あたしは早口でまくしたて、そっと唇を重ね、二度触れて、


「あなたが欲しいの。

欲しいと思っちゃ、駄目なの?」


――って、あたし……当初の計画はまさに言われた通りの犠牲的精神だったですよ。たぶらかして誤魔化して、なんとか穏便に里帰りを成功させようって。

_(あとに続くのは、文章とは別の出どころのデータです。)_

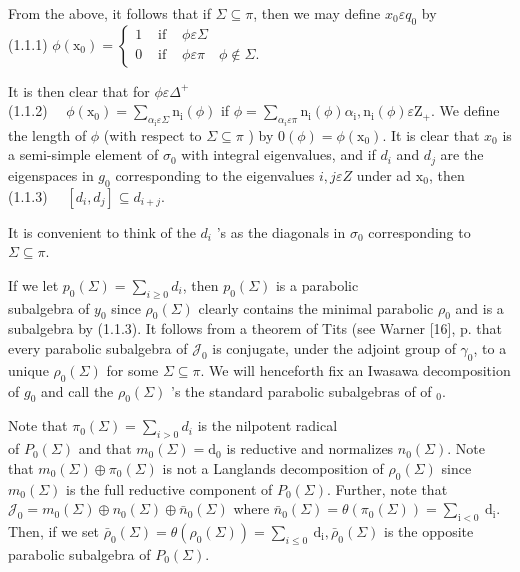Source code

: \documentclass[10pt]{article}
\begin{document}
From the above, it follows that if $\Sigma \subseteq \pi$, then we may define $x_{0} \varepsilon q_{0}$ by\\
(1.1.1) $\phi\left(\mathrm{x}_{0}\right)=\left\{\begin{array}{lllll}1 & \text { if } & \phi \varepsilon \Sigma & \\ 0 & \text { if } & \phi \varepsilon \pi & \phi \notin \Sigma .\end{array}\right.$

It is then clear that for $\phi \varepsilon \Delta^{+}$\\
(1.1.2) $\quad \phi\left(\mathrm{x}_{0}\right)=\sum_{\alpha_{\mathrm{i}} \varepsilon \Sigma} \mathrm{n}_{\mathrm{i}}(\phi)$ if $\phi=\sum_{\alpha_{i} \varepsilon \pi} \mathrm{n}_{\mathrm{i}}(\phi) \alpha_{\mathrm{i}}, \mathrm{n}_{\mathrm{i}}(\phi) \varepsilon \mathrm{Z}_{+}$. We define the length of $\phi$ (with respect to $\Sigma \subseteq \pi$ ) by $0(\phi)=\phi\left(\mathrm{x}_{0}\right)$. It is clear that $x_{0}$ is a semi-simple element of $\sigma_{0}$ with integral eigenvalues, and if $d_{i}$ and $d_{j}$ are the eigenspaces in $g_{0}$ corresponding to the eigenvalues $i, j \varepsilon Z$ under ad $\mathrm{x}_{0}$, then\\
(1.1.3) $\quad\left[d_{i}, d_{j}\right] \subseteq d_{i+j}$.

It is convenient to think of the $d_{i}$ 's as the diagonals in $\sigma_{0}$ corresponding to $\Sigma \subseteq \pi$.

If we let $p_{0}(\Sigma)=\sum_{i \geq 0} d_{i}$, then $p_{0}(\Sigma)$ is a parabolic\\
subalgebra of $y_{0}$ since $\rho_{0}(\Sigma)$ clearly contains the minimal parabolic $\rho_{0}$ and is a subalgebra by (1.1.3). It follows from a theorem of Tits (see Warner [16], p. that every parabolic subalgebra of $\mathcal{J}_{0}$ is conjugate, under the adjoint group of $\gamma_{0}$, to a unique $\rho_{0}(\Sigma)$ for some $\Sigma \subseteq \pi$. We will henceforth fix an Iwasawa decomposition of $g_{0}$ and call the $\rho_{0}(\Sigma)$ 's the standard parabolic subalgebras of of $_{0}$.

Note that $\pi_{0}(\Sigma)=\sum_{i>0} d_{i}$ is the nilpotent radical\\
of $P_{0}(\Sigma)$ and that $m_{0}(\Sigma)=\mathrm{d}_{0}$ is reductive and normalizes $n_{0}(\Sigma)$. Note that $m_{0}(\Sigma) \oplus \pi_{0}(\Sigma)$ is not a Langlands decomposition of $\rho_{0}(\Sigma)$ since $m_{0}(\Sigma)$ is the full reductive component of $P_{0}(\Sigma)$. Further, note that $\mathcal{J}_{0}=m_{0}(\Sigma) \oplus n_{0}(\Sigma) \oplus \bar{n}_{0}(\Sigma)$ where $\bar{n}_{0}(\Sigma)=\theta\left(\pi_{0}(\Sigma)\right)=\sum_{\mathrm{i}<0} \mathrm{~d}_{\mathrm{i}}$. Then, if we set $\bar{\rho}_{0}(\Sigma)=\theta\left(\rho_{0}(\Sigma)\right)=\sum_{i \leq 0} \mathrm{~d}_{\mathrm{i}}, \bar{\rho}_{0}(\Sigma)$ is the opposite parabolic subalgebra of $P_{0}(\Sigma)$.
\end{document}
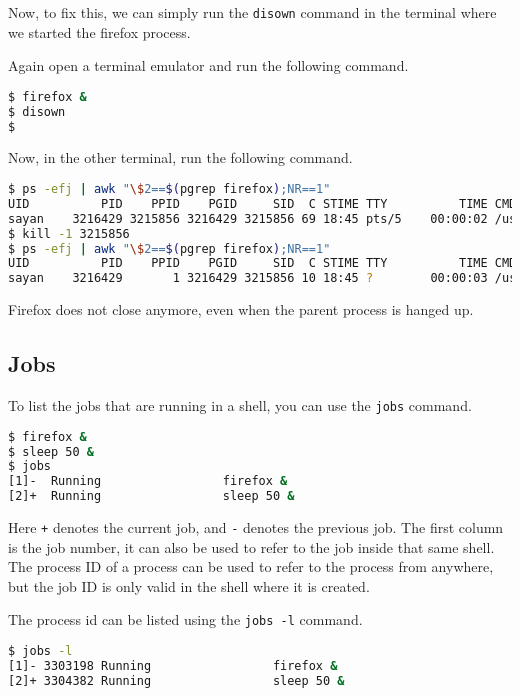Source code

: Now, to fix this, we can simply run the \texttt{disown} command in the terminal
where we started the firefox process.

Again open a terminal emulator and run the following command.

\begin{lstlisting}[language=bash]
$ firefox &
$ disown
$
\end{lstlisting}

Now, in the other terminal, run the following command.

\begin{lstlisting}[language=bash]
$ ps -efj | awk "\$2==$(pgrep firefox);NR==1"
UID          PID    PPID    PGID     SID  C STIME TTY          TIME CMD
sayan    3216429 3215856 3216429 3215856 69 18:45 pts/5    00:00:02 /usr/lib/firefox/firefox
$ kill -1 3215856
$ ps -efj | awk "\$2==$(pgrep firefox);NR==1"
UID          PID    PPID    PGID     SID  C STIME TTY          TIME CMD
sayan    3216429       1 3216429 3215856 10 18:45 ?        00:00:03 /usr/lib/firefox/firefox
\end{lstlisting}

Firefox does not close anymore, even when the parent process is hanged up.

\subsection{Jobs}

To list the jobs that are running in a shell, you can use the \texttt{jobs} command.

\begin{lstlisting}[language=bash]
$ firefox &
$ sleep 50 &
$ jobs
[1]-  Running                 firefox &
[2]+  Running                 sleep 50 &
\end{lstlisting}

Here \texttt{+} denotes the current job, and \texttt{-} denotes the previous job.
The first column is the job number, it can also be used to refer to the job
inside that same shell. The process ID of a process can be used to refer to
the process from anywhere, but the job ID is only valid in the shell where
it is created.

The process id can be listed using the \texttt{jobs -l} command.

\begin{lstlisting}[language=bash]
$ jobs -l
[1]- 3303198 Running                 firefox &
[2]+ 3304382 Running                 sleep 50 &
\end{lstlisting}

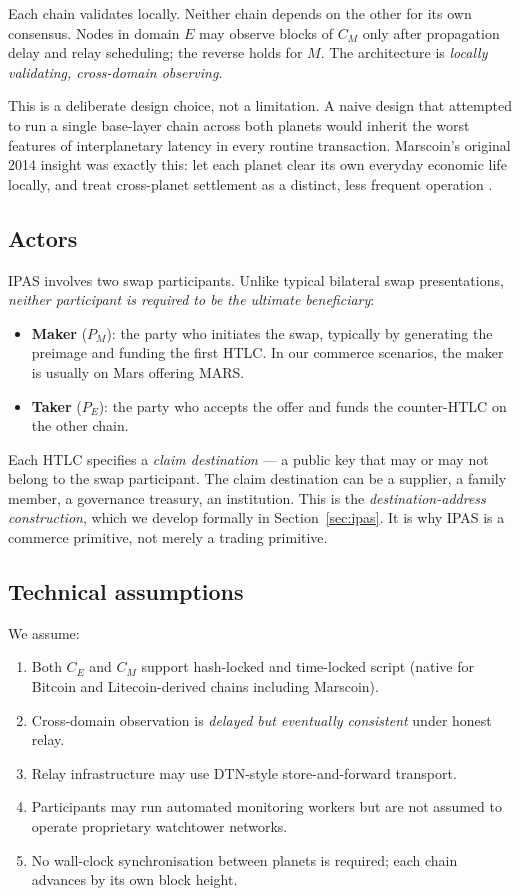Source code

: \documentclass[11pt]{article}
\begin{document}
Each chain validates locally. Neither chain depends on the other for its own consensus. Nodes in domain $E$ may observe blocks of $C_M$ only after propagation delay and relay scheduling; the reverse holds for $M$. The architecture is \emph{locally validating, cross-domain observing}.

This is a deliberate design choice, not a limitation. A naive design that attempted to run a single base-layer chain across both planets would inherit the worst features of interplanetary latency in every routine transaction. Marscoin's original 2014 insight was exactly this: let each planet clear its own everyday economic life locally, and treat cross-planet settlement as a distinct, less frequent operation \citep{lopin2014marscoin}.

\subsection{Actors}

IPAS involves two swap participants. Unlike typical bilateral swap presentations, \emph{neither participant is required to be the ultimate beneficiary}:
\begin{itemize}
  \item \textbf{Maker} ($P_M$): the party who initiates the swap, typically by generating the preimage and funding the first HTLC. In our commerce scenarios, the maker is usually on Mars offering MARS.
  \item \textbf{Taker} ($P_E$): the party who accepts the offer and funds the counter-HTLC on the other chain.
\end{itemize}

Each HTLC specifies a \emph{claim destination} --- a public key that may or may not belong to the swap participant. The claim destination can be a supplier, a family member, a governance treasury, an institution. This is the \emph{destination-address construction}, which we develop formally in Section~\ref{sec:ipas}. It is why IPAS is a commerce primitive, not merely a trading primitive.

\subsection{Technical assumptions}

We assume:
\begin{enumerate}
  \item Both $C_E$ and $C_M$ support hash-locked and time-locked script (native for Bitcoin and Litecoin-derived chains including Marscoin).
  \item Cross-domain observation is \emph{delayed but eventually consistent} under honest relay.
  \item Relay infrastructure may use DTN-style store-and-forward transport.
  \item Participants may run automated monitoring workers but are not assumed to operate proprietary watchtower networks.
  \item No wall-clock synchronisation between planets is required; each chain advances by its own block height.
\end{enumerate}
\end{document}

挙句、相手のコネも使えたら幸運ですね。なんて、はっきり悪い女でしたよ。

悪女でいいです。

悪女でいいのですが。


「勿論、駄目なんかじゃないよ」

 抱きすくめられた腕の中、あたしの心はだらだらと涙を流した。


作戦成功……じゃ、ないよね。

これきっと完全に失敗ですよね?


何してんの、あたし。


***


「ユリクス様」

 石像磨きの権威、神殿官長ユリクスは名を呼ばれて汚れたウエスを折りたたんだ。

石像を磨くのは実に心が爽やかになる素晴らしい行為だ。

嫌味ったらしい古タヌキと遭遇してしまった時は、得に。


「何か」

「海運商のランド商会が面会を求めております」

「何故?」

 そのままつき返すと、従僕も困惑の様相を見せた。

「――それが、運行許可だか運行停止についてだかの話だとかで……こちらとしても良く判らないのですが」

 神殿官にとってまったくかかわりの無い海運業者がいったいぜんたい何だというのか。

ユリクスは吐息を落とし、しかしふと眉間に皺を刻みつけた。


「ランド商会……? 担当者は誰ですか」

「マーヴェル・ランザード――商会の子息のようですね」

 しばらく考える風であったユリクスだが、折りたたんだウエスをさらに反転させて石像に向き直った。

「ユリクス様?」

「私は忙しい」

果たして、暇な時などありはしないが。

石像の指の間を丁寧にぬぐいながら、ユリクスは眉間の皺を更に深めた。


――マーヴェル・ランザード……

どこかで聞いたような、いや、文字で見たのか。

海運商、ランド商会。


ふっとユリクスは動きを止めた。

「確か、台風の折りの――公が気にしておられた船がランド商会だったか?」

「ユリクス様?」


「また出直すように伝えなさい。